• _Task to carry out_
If a record holds a picture, leave the picture out and copy everything else exactly.

▬▬▬

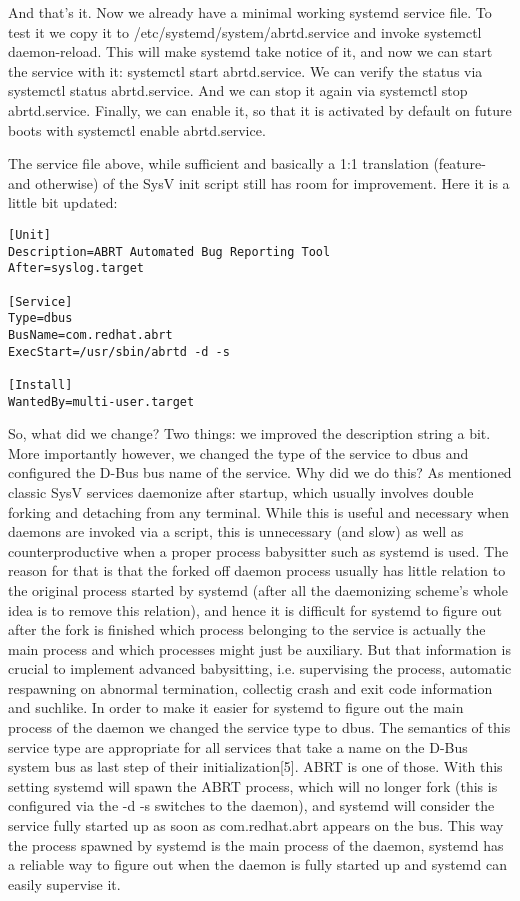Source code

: \documentclass[titlepage]{article}
\begin{document}
And that's it. Now we already have a minimal working systemd service file. To test it we copy it to /etc/systemd/system/abrtd.service and invoke systemctl daemon-reload. This will make systemd take notice of it, and now we can start the service with it: systemctl start abrtd.service. We can verify the status via systemctl status abrtd.service. And we can stop it again via systemctl stop abrtd.service. Finally, we can enable it, so that it is activated by default on future boots with systemctl enable abrtd.service.

The service file above, while sufficient and basically a 1:1 translation (feature- and otherwise) of the SysV init script still has room for improvement. Here it is a little bit updated:
\begin{lstlisting}
[Unit]
Description=ABRT Automated Bug Reporting Tool
After=syslog.target

[Service]
Type=dbus
BusName=com.redhat.abrt
ExecStart=/usr/sbin/abrtd -d -s

[Install]
WantedBy=multi-user.target
\end{lstlisting}
So, what did we change? Two things: we improved the description string a bit. More importantly however, we changed the type of the service to dbus and configured the D-Bus bus name of the service. Why did we do this? As mentioned classic SysV services daemonize after startup, which usually involves double forking and detaching from any terminal. While this is useful and necessary when daemons are invoked via a script, this is unnecessary (and slow) as well as counterproductive when a proper process babysitter such as systemd is used. The reason for that is that the forked off daemon process usually has little relation to the original process started by systemd (after all the daemonizing scheme's whole idea is to remove this relation), and hence it is difficult for systemd to figure out after the fork is finished which process belonging to the service is actually the main process and which processes might just be auxiliary. But that information is crucial to implement advanced babysitting, i.e. supervising the process, automatic respawning on abnormal termination, collectig crash and exit code information and suchlike. In order to make it easier for systemd to figure out the main process of the daemon we changed the service type to dbus. The semantics of this service type are appropriate for all services that take a name on the D-Bus system bus as last step of their initialization[5]. ABRT is one of those. With this setting systemd will spawn the ABRT process, which will no longer fork (this is configured via the -d -s switches to the daemon), and systemd will consider the service fully started up as soon as com.redhat.abrt appears on the bus. This way the process spawned by systemd is the main process of the daemon, systemd has a reliable way to figure out when the daemon is fully started up and systemd can easily supervise it.
\end{document}
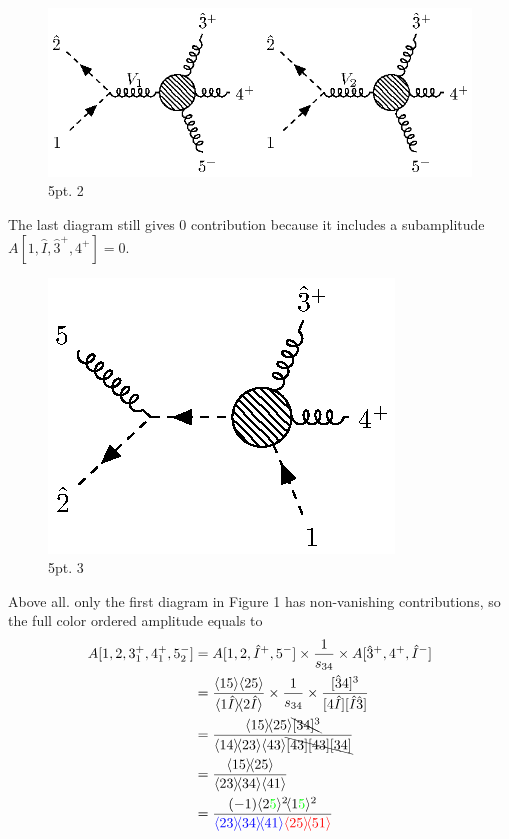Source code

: \documentclass[12pt]{article}
\newcommand{\mdavg}[2]{\langle #1 \rangle\!\langle #2 \rangle}
\newcommand{\avg}[1]{\langle #1 \rangle}
\newcommand{\doubleavg}[2]{\left\langle #1 \right\rangle\!\left\langle #2 \right\rangle}
\begin{document}
\begin{figure}
    \centering
    \includegraphics{5pt2.eps}
    \caption{5pt. 2}
    \label{3}
\end{figure}
\par
The last diagram still gives 0 contribution because it includes a subamplitude $A[1,\hat{I},\hat{3}^+,4^+]=0$.
\par
\begin{figure}[H]
    \centering
    \includegraphics{5pt3.eps}
    \caption{5pt. 3}
    \label{4}
\end{figure}
Above all. only the first diagram in Figure 1 has non-vanishing contributions, so the full color ordered amplitude equals to
\begin{align*}
    A[1,2,3_1^+,4_1^+,5_2^-]&=A[1,2,\hat{I}^+,5^-]\times\frac{1}{s_{34}}\times A[\hat{3}^+,4^+,\hat{I}^-]\\
    &=\frac{\doubleavg{15}{25}}{\mdavg{1\hat{I}}{2\hat{I}}}\times\frac{1}{s_{34}}\times\frac{[\hat{3}4]^3}{[4\hat{I}][\hat{I}\hat{3}]}\\
    &=\frac{\mdavg{15}{25}\bcancel{[34]^3}}{\mdavg{14}{23}\avg{43}\bcancel{[43][43][34]}}\\
    &=\frac{\mdavg{15}{25}}{\mdavg{23}{34}\avg{41}}\\
    &=\frac{(-1)\avg{2\textcolor{green}{5}}^2\!\avg{1\textcolor{green}{5}}^2}{\textcolor{blue}{\mdavg{23}{34}\!\avg{41}}\textcolor{red}{\mdavg{25}{51}}}
\end{align*}
\end{document}
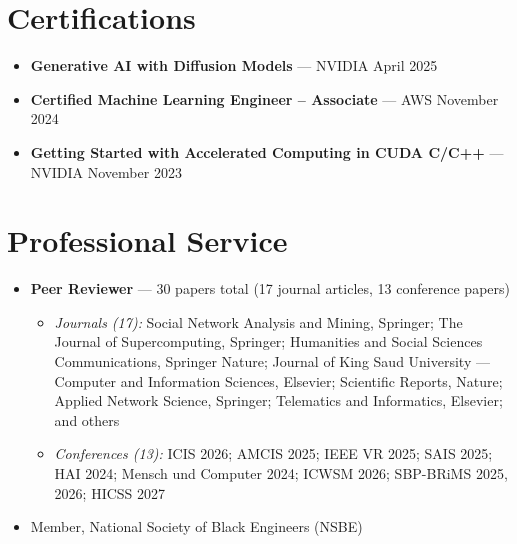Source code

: \documentclass[11pt, letterpaper]{article}
\begin{document}
\section{Certifications}

\begin{itemize}
  \item \textbf{Generative AI with Diffusion Models} --- NVIDIA \hfill April 2025
  \item \textbf{Certified Machine Learning Engineer -- Associate} --- AWS \hfill November 2024
  \item \textbf{Getting Started with Accelerated Computing in CUDA C/C++} --- NVIDIA \hfill November 2023
\end{itemize}

\section{Professional Service}

\begin{itemize}
  \item \textbf{Peer Reviewer} --- 30 papers total (17 journal articles, 13 conference papers)
  \begin{itemize}[topsep=2pt]
    \item \textit{Journals (17):} Social Network Analysis and Mining, Springer; The Journal of Supercomputing, Springer; Humanities and Social Sciences Communications, Springer Nature; Journal of King Saud University --- Computer and Information Sciences, Elsevier; Scientific Reports, Nature; Applied Network Science, Springer; Telematics and Informatics, Elsevier; and others
    \item \textit{Conferences (13):} ICIS 2026; AMCIS 2025; IEEE VR 2025; SAIS 2025; HAI 2024; Mensch und Computer 2024; ICWSM 2026; SBP-BRiMS 2025, 2026; HICSS 2027
  \end{itemize}
  \item Member, National Society of Black Engineers (NSBE)
\end{itemize}
\end{document}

▬▬▬

• _Solved exercise_
Source code

: \documentclass[titlepage]{article}
\begin{document}
And that's it. Now we already have a minimal working systemd service file. To test it we copy it to /etc/systemd/system/abrtd.service and invoke systemctl daemon-reload. This will make systemd take notice of it, and now we can start the service with it: systemctl start abrtd.service. We can verify the status via systemctl status abrtd.service. And we can stop it again via systemctl stop abrtd.service. Finally, we can enable it, so that it is activated by default on future boots with systemctl enable abrtd.service.

The service file above, while sufficient and basically a 1:1 translation (feature- and otherwise) of the SysV init script still has room for improvement. Here it is a little bit updated:
\begin{lstlisting}
[Unit]
Description=ABRT Automated Bug Reporting Tool
After=syslog.target

[Service]
Type=dbus
BusName=com.redhat.abrt
ExecStart=/usr/sbin/abrtd -d -s

[Install]
WantedBy=multi-user.target
\end{lstlisting}
So, what did we change? Two things: we improved the description string a bit. More importantly however, we changed the type of the service to dbus and configured the D-Bus bus name of the service. Why did we do this? As mentioned classic SysV services daemonize after startup, which usually involves double forking and detaching from any terminal. While this is useful and necessary when daemons are invoked via a script, this is unnecessary (and slow) as well as counterproductive when a proper process babysitter such as systemd is used. The reason for that is that the forked off daemon process usually has little relation to the original process started by systemd (after all the daemonizing scheme's whole idea is to remove this relation), and hence it is difficult for systemd to figure out after the fork is finished which process belonging to the service is actually the main process and which processes might just be auxiliary. But that information is crucial to implement advanced babysitting, i.e. supervising the process, automatic respawning on abnormal termination, collectig crash and exit code information and suchlike. In order to make it easier for systemd to figure out the main process of the daemon we changed the service type to dbus. The semantics of this service type are appropriate for all services that take a name on the D-Bus system bus as last step of their initialization[5]. ABRT is one of those. With this setting systemd will spawn the ABRT process, which will no longer fork (this is configured via the -d -s switches to the daemon), and systemd will consider the service fully started up as soon as com.redhat.abrt appears on the bus. This way the process spawned by systemd is the main process of the daemon, systemd has a reliable way to figure out when the daemon is fully started up and systemd can easily supervise it.
\end{document}
Source code

: \documentclass[12pt]{article}
\newcommand{\mdavg}[2]{\langle #1 \rangle\!\langle #2 \rangle}
\newcommand{\avg}[1]{\langle #1 \rangle}
\newcommand{\doubleavg}[2]{\left\langle #1 \right\rangle\!\left\langle #2 \right\rangle}
\begin{document}
\begin{figure}
    \centering
    \includegraphics{5pt2.eps}
    \caption{5pt. 2}
    \label{3}
\end{figure}
\par
The last diagram still gives 0 contribution because it includes a subamplitude $A[1,\hat{I},\hat{3}^+,4^+]=0$.
\par
\begin{figure}[H]
    \centering
    \includegraphics{5pt3.eps}
    \caption{5pt. 3}
    \label{4}
\end{figure}
Above all. only the first diagram in Figure 1 has non-vanishing contributions, so the full color ordered amplitude equals to
\begin{align*}
    A[1,2,3_1^+,4_1^+,5_2^-]&=A[1,2,\hat{I}^+,5^-]\times\frac{1}{s_{34}}\times A[\hat{3}^+,4^+,\hat{I}^-]\\
    &=\frac{\doubleavg{15}{25}}{\mdavg{1\hat{I}}{2\hat{I}}}\times\frac{1}{s_{34}}\times\frac{[\hat{3}4]^3}{[4\hat{I}][\hat{I}\hat{3}]}\\
    &=\frac{\mdavg{15}{25}\bcancel{[34]^3}}{\mdavg{14}{23}\avg{43}\bcancel{[43][43][34]}}\\
    &=\frac{\mdavg{15}{25}}{\mdavg{23}{34}\avg{41}}\\
    &=\frac{(-1)\avg{2\textcolor{green}{5}}^2\!\avg{1\textcolor{green}{5}}^2}{\textcolor{blue}{\mdavg{23}{34}\!\avg{41}}\textcolor{red}{\mdavg{25}{51}}}
\end{align*}
\end{document}
Source code

: \documentclass[11pt, letterpaper]{article}
\begin{document}
\section{Certifications}

\begin{itemize}
  \item \textbf{Generative AI with Diffusion Models} --- NVIDIA \hfill April 2025
  \item \textbf{Certified Machine Learning Engineer -- Associate} --- AWS \hfill November 2024
  \item \textbf{Getting Started with Accelerated Computing in CUDA C/C++} --- NVIDIA \hfill November 2023
\end{itemize}

\section{Professional Service}

\begin{itemize}
  \item \textbf{Peer Reviewer} --- 30 papers total (17 journal articles, 13 conference papers)
  \begin{itemize}[topsep=2pt]
    \item \textit{Journals (17):} Social Network Analysis and Mining, Springer; The Journal of Supercomputing, Springer; Humanities and Social Sciences Communications, Springer Nature; Journal of King Saud University --- Computer and Information Sciences, Elsevier; Scientific Reports, Nature; Applied Network Science, Springer; Telematics and Informatics, Elsevier; and others
    \item \textit{Conferences (13):} ICIS 2026; AMCIS 2025; IEEE VR 2025; SAIS 2025; HAI 2024; Mensch und Computer 2024; ICWSM 2026; SBP-BRiMS 2025, 2026; HICSS 2027
  \end{itemize}
  \item Member, National Society of Black Engineers (NSBE)
\end{itemize}
\end{document}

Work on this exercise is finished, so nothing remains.